Why, then, won't The Social Network beat The King's Speech? Its pace is snappier, its IQ higher, its ambitions greater, its subject more modern. One other thing: it believes there's no crying in a Facebook film. It doesn't give the audience a strong hero to root for. The Social Network's Zuckerberg might earn the envy of viewers, but Colin Firth's George VI wins their sympathy. Like a lot of moviegoers, the Academy members go for heart over head, warm over cool. And in the race for the ultimate Oscar, given the choice between a film they respect and one they love, they'll take love every time.

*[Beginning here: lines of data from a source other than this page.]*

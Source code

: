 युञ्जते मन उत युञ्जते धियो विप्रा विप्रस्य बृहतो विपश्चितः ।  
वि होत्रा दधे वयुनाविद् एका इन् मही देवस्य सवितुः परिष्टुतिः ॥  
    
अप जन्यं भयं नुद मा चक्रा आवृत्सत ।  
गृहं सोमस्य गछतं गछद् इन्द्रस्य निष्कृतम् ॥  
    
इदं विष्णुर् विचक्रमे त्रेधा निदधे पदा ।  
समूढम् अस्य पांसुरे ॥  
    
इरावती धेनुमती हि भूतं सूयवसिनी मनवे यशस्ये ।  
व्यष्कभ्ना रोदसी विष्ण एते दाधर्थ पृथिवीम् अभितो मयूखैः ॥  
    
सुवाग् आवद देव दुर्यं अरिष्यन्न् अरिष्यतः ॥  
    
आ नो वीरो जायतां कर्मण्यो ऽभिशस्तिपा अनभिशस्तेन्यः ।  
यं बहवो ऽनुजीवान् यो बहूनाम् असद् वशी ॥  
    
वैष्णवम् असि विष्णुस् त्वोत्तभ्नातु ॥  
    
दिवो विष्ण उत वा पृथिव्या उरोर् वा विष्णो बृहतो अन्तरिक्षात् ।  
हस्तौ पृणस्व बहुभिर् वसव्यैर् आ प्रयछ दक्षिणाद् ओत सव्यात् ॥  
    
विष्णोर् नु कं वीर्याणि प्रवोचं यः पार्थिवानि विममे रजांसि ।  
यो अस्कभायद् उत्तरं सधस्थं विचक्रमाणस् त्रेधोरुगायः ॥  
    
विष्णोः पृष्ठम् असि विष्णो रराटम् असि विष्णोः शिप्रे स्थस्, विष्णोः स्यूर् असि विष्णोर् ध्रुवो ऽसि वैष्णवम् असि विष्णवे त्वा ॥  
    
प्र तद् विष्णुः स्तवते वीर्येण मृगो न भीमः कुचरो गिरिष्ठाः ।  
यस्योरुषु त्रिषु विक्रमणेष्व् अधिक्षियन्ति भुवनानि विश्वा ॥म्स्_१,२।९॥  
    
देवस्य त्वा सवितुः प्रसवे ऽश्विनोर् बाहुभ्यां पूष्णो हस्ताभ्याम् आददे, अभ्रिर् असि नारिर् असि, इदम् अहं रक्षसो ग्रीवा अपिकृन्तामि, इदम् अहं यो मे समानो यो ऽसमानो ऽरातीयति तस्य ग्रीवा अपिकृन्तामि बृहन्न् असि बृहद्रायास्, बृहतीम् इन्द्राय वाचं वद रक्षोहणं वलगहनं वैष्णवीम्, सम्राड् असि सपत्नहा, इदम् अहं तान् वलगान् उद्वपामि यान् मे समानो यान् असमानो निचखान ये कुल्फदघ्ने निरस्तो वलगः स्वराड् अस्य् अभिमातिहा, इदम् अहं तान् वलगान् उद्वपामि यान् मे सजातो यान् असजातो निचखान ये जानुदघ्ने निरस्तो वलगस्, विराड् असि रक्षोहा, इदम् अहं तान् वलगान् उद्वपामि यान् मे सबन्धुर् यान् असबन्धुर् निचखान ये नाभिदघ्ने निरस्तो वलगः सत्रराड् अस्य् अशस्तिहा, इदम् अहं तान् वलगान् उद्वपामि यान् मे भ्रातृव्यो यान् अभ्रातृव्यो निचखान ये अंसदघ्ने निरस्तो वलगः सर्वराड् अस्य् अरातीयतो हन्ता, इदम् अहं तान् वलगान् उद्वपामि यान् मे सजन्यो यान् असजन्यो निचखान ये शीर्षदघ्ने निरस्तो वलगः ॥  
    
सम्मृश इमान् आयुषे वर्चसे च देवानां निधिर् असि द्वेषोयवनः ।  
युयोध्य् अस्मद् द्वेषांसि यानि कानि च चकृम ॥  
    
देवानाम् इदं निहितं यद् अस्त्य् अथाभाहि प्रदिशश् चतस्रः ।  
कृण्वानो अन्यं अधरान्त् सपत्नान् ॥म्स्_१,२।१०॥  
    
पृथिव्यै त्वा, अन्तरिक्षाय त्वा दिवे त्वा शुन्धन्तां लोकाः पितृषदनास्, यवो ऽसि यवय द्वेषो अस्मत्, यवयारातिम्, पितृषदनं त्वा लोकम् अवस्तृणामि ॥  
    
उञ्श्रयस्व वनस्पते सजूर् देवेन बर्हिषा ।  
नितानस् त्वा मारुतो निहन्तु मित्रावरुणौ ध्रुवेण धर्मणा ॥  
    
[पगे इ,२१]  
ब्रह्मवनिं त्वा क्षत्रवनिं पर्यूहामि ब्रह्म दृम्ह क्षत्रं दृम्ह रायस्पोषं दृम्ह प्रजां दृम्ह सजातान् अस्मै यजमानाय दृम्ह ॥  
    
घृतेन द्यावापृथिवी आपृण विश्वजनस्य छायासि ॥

The examples are legion. The soppy Going My Way won Best Picture over the cynical Double Indemnity (1945); My Fair Lady was chosen over Dr. Strangelove (1965); The Sound of Music over Darling (1966); In the Heat of the Night over Bonnie and Clyde and The Graduate (1968); The Sting over The Exorcist and Cries and Whispers (1974); Rocky over All the President's Men, Bound for Glory, Network and Taxi Driver (1977); Ordinary People over Raging Bull (1981); Chariots of Fire over Reds (1982); Driving Miss Daisy over Born on the Fourth of July (1990); Dances with Wolves over Goodfellas (1991); Titanic over L.A. Confidential (1998); and Shakespeare in Love over Saving Private Ryan (1999).
There's one more salient example, from the Oscar race in 1942. A widely praised film about a wayward media mogul with genius galore but no central sympathetic character was up against a sentimental, well-wrought family drama set in the United Kingdom. The first movie earned all the respect; the second made people cry. And in the end, the family drama, How Green Was My Valley, won Best Picture over Citizen Kane.
The Social Network might be within calling distance of a great film. But it's better to be the King.